2018-2019 Live Deliberately Essay Contest

Rowse crayon portrait of Thoreau. Photographer: Herbert Gleason (1855-1937)

Andrew Dewar, 16
Winner, 14-16 Age Group
Macedon, New York

I was twelve when I learned how to ride a bike. Late, I know. I was 14 when I shaved for the first time. I just got my learner’s permit to drive a month ago, at age 16. All these milestones have something in common: a person absent. A missing face. My father.

My father has been a victim of the disease of alcoholism for as long as I can remember. My mom, my brother, and I lived in constant fear of him until one day when I was nine she took us and fled for my grandmother’s house. Since then, my mother moved us into an apartment where I navigated the labyrinth of emotions that is middle school, and later into a house where we still live today, separated from my dad and thriving without him. When I was growing up, I never really thought about him much; my only interactions with him were through court-ordered visitations and shared phone calls with my mom. The only thoughts I did have of him were of apathy or of anger.

But what of my father? Where is he now? He is currently an inmate at Monroe County Jail, convicted for driving while intoxicated. Millions like him are incarcerated across the country on drug-related charges. Millions more, the families of addicts, are not behind bars but still locked in cells of their own, imprisoned by the pain that their loved one’s addiction has caused them.

The war on drugs of the 1970s and ‘80s was an utter failure. Since 1980, the percentage of Americans in the prison system has skyrocketed from .02 percent to .08 percent. I have very strong opinions about how drug scheduling and sentencing should change in this country. Addicts are not criminals; they are victims. Addiction of any kind is a disease and should be treated as such.

One day I was thinking about this and I faced a dilemma: what can I, a sixteen-year-old kid, do about the way addiction is portrayed in America? This question plagued me for a while and I became a bit depressed with the thought of not being able to do anything. Then, one day, while I was placing yet another stack of mail in the mail bin for my mother to read later, I noticed the abnormally large stack of letters marked “Monroe County Jail.” Not having much else to do, I opened them all and read them. That’s when I realized: here I was, going to school every day and living my life, wondering how I could do my part to destigmatize addiction, and meanwhile there was my father, sitting in a cold jail cell, writing letters to a family that wouldn’t answer.

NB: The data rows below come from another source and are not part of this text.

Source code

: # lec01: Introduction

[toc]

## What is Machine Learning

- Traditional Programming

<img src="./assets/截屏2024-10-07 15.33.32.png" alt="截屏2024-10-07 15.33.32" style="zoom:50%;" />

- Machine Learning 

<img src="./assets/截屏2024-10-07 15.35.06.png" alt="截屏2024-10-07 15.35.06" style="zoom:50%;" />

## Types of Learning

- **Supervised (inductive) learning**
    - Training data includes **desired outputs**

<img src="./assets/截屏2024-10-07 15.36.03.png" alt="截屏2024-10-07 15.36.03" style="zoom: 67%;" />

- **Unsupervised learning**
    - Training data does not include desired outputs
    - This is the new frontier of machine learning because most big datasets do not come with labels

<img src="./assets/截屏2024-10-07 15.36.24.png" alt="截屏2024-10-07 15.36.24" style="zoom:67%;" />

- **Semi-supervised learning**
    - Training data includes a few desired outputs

I immediately found some paper and an envelope and started writing. The first letter I wrote ended up being five pages long, including pictures of my brother and me in the envelope. To cultivate a world of treatment and forgiveness for addicts I needed to grade the ground first and cultivate a relationship with my father.

I’m not sure whether my father will ever overcome his addiction. But giving him all the love I can give is the greatest thing I can do to try to help. And so is the way the world should treat all addicts: not with punishment or pity, but with decriminalization, rehabilitation, and, above all, love.